Bell concluded by coining a phrase that would later be borrowed by Robert Jackson after his appointment to the Supreme Court: “In the field of foreign relations, the Chief Executive moves in a zone of twilightwhere he may proceed with assurance of his powers under the Constitution only when the people follow and approve.”
When President Obama changed course and decided not to press forward unilaterally on planned strikes against Bashar Al Assad’s regime, he was effectively heeding that constitutional catechism. Congress and the public had signaled their opposition to military action, and Obama responded by acknowledging the need for congressional support. After decades of presidents ordering foreign interventions without consulting the House and Senate, his move represented a dramatic and welcome reversal.

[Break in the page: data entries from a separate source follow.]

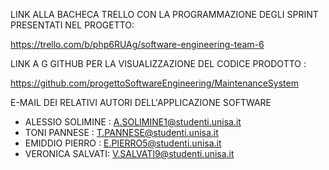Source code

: LINK ALLA BACHECA TRELLO CON LA PROGRAMMAZIONE DEGLI SPRINT PRESENTATI NEL PROGETTO:

https://trello.com/b/php6RUAg/software-engineering-team-6

LINK A  G GITHUB PER LA VISUALIZZAZIONE DEL CODICE PRODOTTO :

https://github.com/progettoSoftwareEngineering/MaintenanceSystem

E-MAIL DEI RELATIVI AUTORI DELL'APPLICAZIONE SOFTWARE 
- ALESSIO SOLIMINE :  A.SOLIMINE1@studenti.unisa.it
- TONI PANNESE :  T.PANNESE@studenti.unisa.it
- EMIDDIO  PIERRO :  E.PIERRO5@studenti.unisa.it
 - VERONICA SALVATI:  V.SALVATI9@studenti.unisa.it
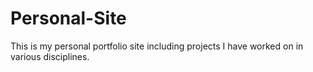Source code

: # Personal-Site
This is my personal portfolio site including projects I have worked on in various disciplines.
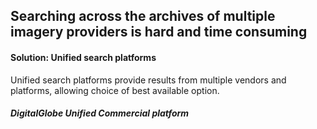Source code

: ## Searching across the archives of multiple imagery providers is hard and time consuming 

#### Solution: Unified search platforms
Unified search platforms provide results from multiple vendors and platforms, allowing choice of best available option. 
##### DigitalGlobe Unified Commercial platform
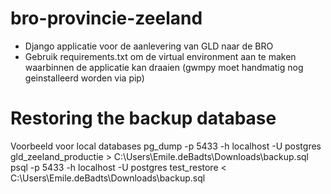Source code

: # bro-provincie-zeeland

- Django applicatie voor de aanlevering van GLD naar de BRO
- Gebruik requirements.txt om de virtual environment aan te maken waarbinnen de applicatie kan draaien (gwmpy moet handmatig nog geinstalleerd worden via pip)

# Restoring the backup database
Voorbeeld voor local databases
pg_dump -p 5433 -h localhost -U postgres gld_zeeland_productie > C:\Users\Emile.deBadts\Downloads\backup.sql
psql -p 5433 -h localhost -U postgres test_restore < C:\Users\Emile.deBadts\Downloads\backup.sql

On the NSA, Obama has made the opposite calculation. Footage of missile attacks leaves lasting impressions, but surveillance by its nature is covert, and so the public reaction to it has been diffuse. Although some congressmen have objected to the programs, the Foreign Intelligence Surveillance Court has cavalierly blessed them, and citizens have tended to protest only when they feel their personal rights are threatened.
There may not be many more NSA bombshells left. But if the OLC’s secret history teaches us anything, it’s that people who care about privacy need to keep the pressure on President Obama to rein in the surveillance state. More than 70 years ago, Franklin D. Roosevelt, we now know, continued his warrantless surveillance based on the prediction that the public would let him get away with it. It seems that Obama has operated under the same assumption as he continues to let NSA computers pry into American lives. That’s why it’s so important that the public finally prove him wrong.
Jeffrey Rosen is the legal affairs editor of The New Republic.